Butler memberikan argumen menarik yang dibalut riset psikologi dan pengalaman hidup nyata. Ia menjelaskan bahwa otak manusia justru bekerja lebih optimal ketika berada dalam keadaan nyaman.

Zona nyaman bukanlah kubangan stagnasi, melainkan ruang di mana kreativitas bisa berkembang tanpa tekanan.

Ia mengibaratkan zona nyaman sebagai taman yang subur; hanya dengan berada di sana dan merawatnya, seseorang bisa menuai buah yang manis.

Terjemahan bahasa Indonesia yang dikerjakan dengan apik oleh Widyawati, Rediningrum ini mampu mempertahankan nada asli Butler yang ramah dan menginspirasi.

Gaya bahasa Kristen Butler yang ringan, penuh keakraban, dan sesekali reflektif membuat buku ini enak dibaca bahkan untuk mereka yang skeptis terhadap buku self-help. Setiap paragraf terasa seperti percakapan, tidak pernah menggurui, dan selalu memberi ruang bagi pembaca untuk merenung.

Meski buku ini santai, jangan kira isinya kosong. Butler memberikan langkah-langkah praktis untuk menciptakan zona nyaman yang produktif.

Salah satunya adalah dengan mengenali hal-hal kecil yang membuat pembacanya merasa tenang dan nyaman, cara tercepat dan termudahnya adalah dengan melakukan hal-hal yang menyenangkan.

Kebanyakan orang menjalani hari-harinya tanpa pernah bertanya apa yang menyenangkan bagi diri mereka.

Ia juga menekankan pentingnya mengatakan "tidak" pada hal-hal yang tidak selaras dengan nilai atau kebutuhan masing-masing orang.

Buku 'Emang Boleh Senyaman Ini?' mengajarkan bahwa kekuatan bukan berasal dari memaksa diri untuk melampaui batas, melainkan dari mengetahui kapan harus berhenti.

Ada satu bagian yang sangat menyentuh, yaitu ketika Butler berbicara tentang pentingnya memberi diri sendiri izin untuk berhenti sejenak. Dalam budaya yang sering kali memuja produktivitas tanpa henti, saran ini terasa seperti angin segar.

Butler tidak meminta semua orang untuk menjadi malas; ia hanya mengingatkan bahwa manusia butuh jeda untuk benar-benar hidup. Dari jeda itulah lahir ketenangan, dan dari ketenangan, datanglah kebijaksanaan.

Buku ini tidak hanya berbicara kepada para pekerja yang sibuk atau mereka yang sedang mengalami kebuntuan.

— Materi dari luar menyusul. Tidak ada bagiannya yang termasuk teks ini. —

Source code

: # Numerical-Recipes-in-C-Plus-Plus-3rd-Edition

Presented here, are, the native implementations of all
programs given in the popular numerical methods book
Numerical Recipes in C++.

Pesannya universal, yakni siapa pun yang merasa terlalu keras pada diri sendiri atau terjebak dalam siklus tekanan sosial akan menemukan pelipur lara di sini.

Dengan penuh kasih, Butler mengajak pembaca untuk merangkul zona nyaman mereka tanpa rasa bersalah. Ia mengingatkan bahwa tidak ada gunanya berlari terlalu kencang jika seseorang lupa menikmati perjalanan.

Buku Fenomenal

Amy Shah, pakar kesehatan dengan sertifikasi ganda serta penulis  'I’m So Effing Tired', menyebut Kristen Butler sebagai seorang pembaharu dalam bidang pola pikir.

“Ini adalah area yang sangat perlu kita benahi untuk meningkatkan kesehatan pikiran dan tubuh yang mengalami kelelahan total. Beberapa orang mungkin awalnya melihat premis buku ini berlawanan dengan intuisi lalu berpikir, ‘tunggu, apa?’

Namun begitu kau memahami pesan tentang bagaimana zona nyaman bukan penghalang yang menghambatmu untuk meraih impianmu, melainkan sebaliknya, ini akan mengubah hidupmu. Buku inilah yang dibutuhkan dunia saat ini,” katanya dalam testimoni buku tersebut.

Sementara Vex King, penulis buku terlaris nomor 1 di Sunday Times menyebut buku The Comfort Zone sebagai buku fenomenal dan menyentuh. “Itulah yang telah dilakukan Kristen untuk dirinya sendiri dan kini ia menginspirasi jutaan orang di seluruh dunia untuk menjalani hidup yang penuh keberlimpahan dan kebahagiaan,” katanya.

Namun, buku ini tidak luput dari beberapa kelemahan. Ada bagian-bagian yang terasa repetitif, terutama ketika Butler kembali menekankan pentingnya "berdamai dengan diri sendiri." Bagi sebagian pembaca, pesan ini bisa terasa berulang.

Tetapi mungkin itu adalah bagian dari strategi Butler untuk menekankan bahwa konsep ini memang penting dan sering diabaikan.

Selain itu, bagi pembaca yang terbiasa dengan pendekatan motivasi berbasis dorongan keras atau narasi “kalau tidak keluar dari zona nyaman, kamu gagal,” buku ini mungkin terasa terlalu lembut.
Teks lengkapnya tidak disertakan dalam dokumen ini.